Task instructions: Check every line below, and copy those that include "recommendations".

Provided records:

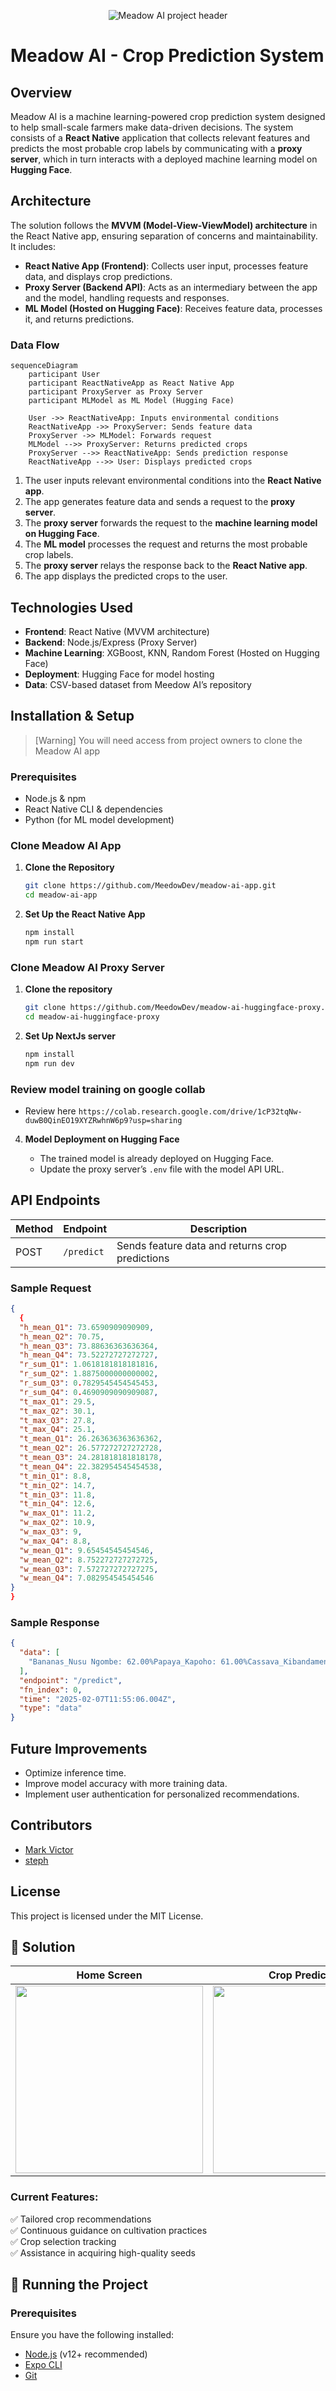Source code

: <p align="center">
  <img src="https://github.com/user-attachments/assets/695573cb-c304-4e05-a5f3-8b27634d08d9" alt="Meadow AI project header" style="border-radius: 13;"/>
</p>

# Meadow AI - Crop Prediction System

## Overview

Meadow AI is a machine learning-powered crop prediction system designed to help small-scale farmers make data-driven decisions. The system consists of a **React Native** application that collects relevant features and predicts the most probable crop labels by communicating with a **proxy server**, which in turn interacts with a deployed machine learning model on **Hugging Face**.

## Architecture

The solution follows the **MVVM (Model-View-ViewModel) architecture** in the React Native app, ensuring separation of concerns and maintainability. It includes:

- **React Native App (Frontend)**: Collects user input, processes feature data, and displays crop predictions.
- **Proxy Server (Backend API)**: Acts as an intermediary between the app and the model, handling requests and responses.
- **ML Model (Hosted on Hugging Face)**: Receives feature data, processes it, and returns predictions.

### Data Flow
```mermaid
sequenceDiagram
    participant User
    participant ReactNativeApp as React Native App
    participant ProxyServer as Proxy Server
    participant MLModel as ML Model (Hugging Face)

    User ->> ReactNativeApp: Inputs environmental conditions
    ReactNativeApp ->> ProxyServer: Sends feature data
    ProxyServer ->> MLModel: Forwards request
    MLModel -->> ProxyServer: Returns predicted crops
    ProxyServer -->> ReactNativeApp: Sends prediction response
    ReactNativeApp -->> User: Displays predicted crops
```

1. The user inputs relevant environmental conditions into the **React Native app**.
2. The app generates feature data and sends a request to the **proxy server**.
3. The **proxy server** forwards the request to the **machine learning model on Hugging Face**.
4. The **ML model** processes the request and returns the most probable crop labels.
5. The **proxy server** relays the response back to the **React Native app**.
6. The app displays the predicted crops to the user.

## Technologies Used

- **Frontend**: React Native (MVVM architecture)
- **Backend**: Node.js/Express (Proxy Server)
- **Machine Learning**: XGBoost, KNN, Random Forest (Hosted on Hugging Face)
- **Deployment**: Hugging Face for model hosting
- **Data**: CSV-based dataset from Meedow AI’s repository

## Installation & Setup

> [Warning]
> You will need access from project owners to clone the Meadow AI app

### Prerequisites

- Node.js & npm
- React Native CLI & dependencies
- Python (for ML model development)

### Clone Meadow AI App

1. **Clone the Repository**  

   ```sh
   git clone https://github.com/MeedowDev/meadow-ai-app.git
   cd meadow-ai-app
   ```

2. **Set Up the React Native App**
   ```sh
   npm install
   npm run start
   ```

### Clone Meadow AI Proxy Server

1. **Clone the repository**
   ```sh
   git clone https://github.com/MeedowDev/meadow-ai-huggingface-proxy.git
   cd meadow-ai-huggingface-proxy
   ```

2. **Set Up NextJs server**
   ```sh
   npm install
   npm run dev
   ```
   
### Review model training on google collab
+ Review here `https://colab.research.google.com/drive/1cP32tqNw-duwB0QinEO19XYZRwhnW6p9?usp=sharing`

4. **Model Deployment on Hugging Face**

   - The trained model is already deployed on Hugging Face.
   - Update the proxy server’s `.env` file with the model API URL.

## API Endpoints

| Method | Endpoint   | Description                                     |
| ------ | ---------- | ----------------------------------------------- |
| POST   | `/predict` | Sends feature data and returns crop predictions |

### Sample Request

```json
{
  {
  "h_mean_Q1": 73.6590909090909,
  "h_mean_Q2": 70.75,
  "h_mean_Q3": 73.88636363636364,
  "h_mean_Q4": 73.52272727272727,
  "r_sum_Q1": 1.0618181818181816,
  "r_sum_Q2": 1.8875000000000002,
  "r_sum_Q3": 0.7829545454545453,
  "r_sum_Q4": 0.4690909090909087,
  "t_max_Q1": 29.5,
  "t_max_Q2": 30.1,
  "t_max_Q3": 27.8,
  "t_max_Q4": 25.1,
  "t_mean_Q1": 26.263636363636362,
  "t_mean_Q2": 26.577272727272728,
  "t_mean_Q3": 24.281818181818178,
  "t_mean_Q4": 22.382954545454538,
  "t_min_Q1": 8.8,
  "t_min_Q2": 14.7,
  "t_min_Q3": 11.8,
  "t_min_Q4": 12.6,
  "w_max_Q1": 11.2,
  "w_max_Q2": 10.9,
  "w_max_Q3": 9,
  "w_max_Q4": 8.8,
  "w_mean_Q1": 9.65454545454546,
  "w_mean_Q2": 8.752272727272725,
  "w_mean_Q3": 7.572727272727275,
  "w_mean_Q4": 7.082954545454546
}
}
```

### Sample Response

```json
{
  "data": [
    "Bananas_Nusu Ngombe: 62.00%Papaya_Kapoho: 61.00%Cassava_Kibandameno: 50.00%"
  ],
  "endpoint": "/predict",
  "fn_index": 0,
  "time": "2025-02-07T11:55:06.004Z",
  "type": "data"
}
```

## Future Improvements

- Optimize inference time.
- Improve model accuracy with more training data.
- Implement user authentication for personalized recommendations.

## Contributors

+ [Mark Victor](https://github.com/victorcodebase)
+ [steph](https://github.com/stephanjosh)

## License

This project is licensed under the MIT License.


## 🤖 Solution  
| Home Screen | Crop Prediction | Your Account |
|-------------|-----------------|--------------|
| <img src="https://github.com/user-attachments/assets/7562ba04-d246-4fe0-83bf-0787e809f3d4" width="300"> | <img src="https://github.com/user-attachments/assets/31d372ea-6106-418c-837a-81d6252f66df" width="300"> | <img src="https://github.com/user-attachments/assets/16a09bed-101f-4f44-bd65-92879e65262f" width="300"> |


### Current Features:
✅ Tailored crop recommendations  
✅ Continuous guidance on cultivation practices  
✅ Crop selection tracking  
✅ Assistance in acquiring high-quality seeds  

## 🚀 Running the Project

### Prerequisites
Ensure you have the following installed:  
- [Node.js](https://nodejs.org/) (v12+ recommended)  
- [Expo CLI](https://docs.expo.dev/get-started/installation/)  
- [Git](https://git-scm.com/)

Response to the task:
- Implement user authentication for personalized recommendations.
✅ Tailored crop recommendations  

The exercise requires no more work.